[Imps] Liberal XML parsing

Mon Jan 8 10:28:22 PST 2007

On Mon, 08 Jan 2007 18:23:40 +0100, Sam Ruby <rubys at intertwingly.net>  
wrote:
>>  Because there is no difference between them. See the HTML5  
>> specification.
>
> My point is that by "baking in" that behavior into the tokenizer, it  
> essentially limits that tokenizer to just supporting HTML5.  By  
> providing one extra "bit" of information, the potential for reuse is  
> increased.

Well, the next "bit" would probably be processing instructions. That's why  
it would be nice to have some formalization / standardization first to see  
how many changes are required exactly.

Currently html5lib maps rather well to the specificaction which improves  
the readability of the code a lot (imho). I'd like to know at how many  
changes we're looking and how that impacts the code.

> From a maintenance point of view, that is suboptimal.  As  
> processSolidusInTag changes, that maintenance would need to occur in two  
> places.

Well, the method isn't that big :-)

>> Not sure how to do the .lower() stuff. I kind of guessed the reason you  
>> wanted to change that was because of a project like this :-)
>
> I've provided one way: by refactoring it so that all the lowercasing of  
> element names is done in exactly one place, and that the lowercasing of  
> attribute names is also done in exactly one place.  That class can be  
> subclassed to provide a different behavior.

Do you this as a standalone patch somewhere?
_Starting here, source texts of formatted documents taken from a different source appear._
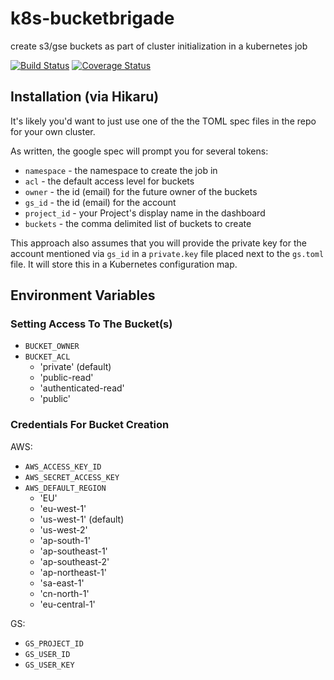 # k8s-bucketbrigade

create s3/gse buckets as part of cluster initialization in a kubernetes job

[![Build Status][travis-image]][travis-url]
[![Coverage Status][coveralls-image]][coveralls-url]

## Installation (via Hikaru)

It's likely you'd want to just use one of the the TOML spec files in the repo for your own cluster.

As written, the google spec will prompt you for several tokens:

 * `namespace` - the namespace to create the job in
 * `acl` - the default access level for buckets
 * `owner` - the id (email) for the future owner of the buckets
 * `gs_id` - the id (email) for the account
 * `project_id` - your Project's display name in the dashboard
 * `buckets` - the comma delimited list of buckets to create

This approach also assumes that you will provide the private key for the account mentioned via `gs_id` in a `private.key` file placed next to the `gs.toml` file. It will store this in a Kubernetes configuration map.

## Environment Variables

### Setting Access To The Bucket(s)

 * `BUCKET_OWNER`
 * `BUCKET_ACL`
    * 'private' (default)
    * 'public-read'
    * 'authenticated-read'
    * 'public'

### Credentials For Bucket Creation

AWS:

 * `AWS_ACCESS_KEY_ID`
 * `AWS_SECRET_ACCESS_KEY`
 * `AWS_DEFAULT_REGION`
    * 'EU'
    * 'eu-west-1'
    * 'us-west-1' (default)
    * 'us-west-2'
    * 'ap-south-1'
    * 'ap-southeast-1'
    * 'ap-southeast-2'
    * 'ap-northeast-1'
    * 'sa-east-1' 
    * 'cn-north-1'
    * 'eu-central-1'

GS:

 * `GS_PROJECT_ID`
 * `GS_USER_ID`
 * `GS_USER_KEY`

[travis-url]: https://travis-ci.org/npm/mcgonagall
[travis-image]: https://travis-ci.org/npm-wharf/k8s-bucketbrigade.svg?branch=master
[coveralls-url]: https://coveralls.io/github/npm-wharf/k8s-bucketbrigade?branch=master
[coveralls-image]: https://coveralls.io/repos/github/npm-wharf/k8s-bucketbrigade/badge.svg?branch=master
As mentioned before, I'd like  
to see how it deals with non-ASCII characters.

> Once this stabilized, I would them plan to look at having the UFP take  
> advantage of this library, if it is installed/available.  I'd also  
> modify Venus, but such support would not need to be conditional there:  
> Venus could simply include html5lib.

That'd be cool! I read today that actual usage and support is important if  
you want your library to be included in the default distribution.

-- 
Anne van Kesteren
<http://annevankesteren.nl/>
<http://www.opera.com/>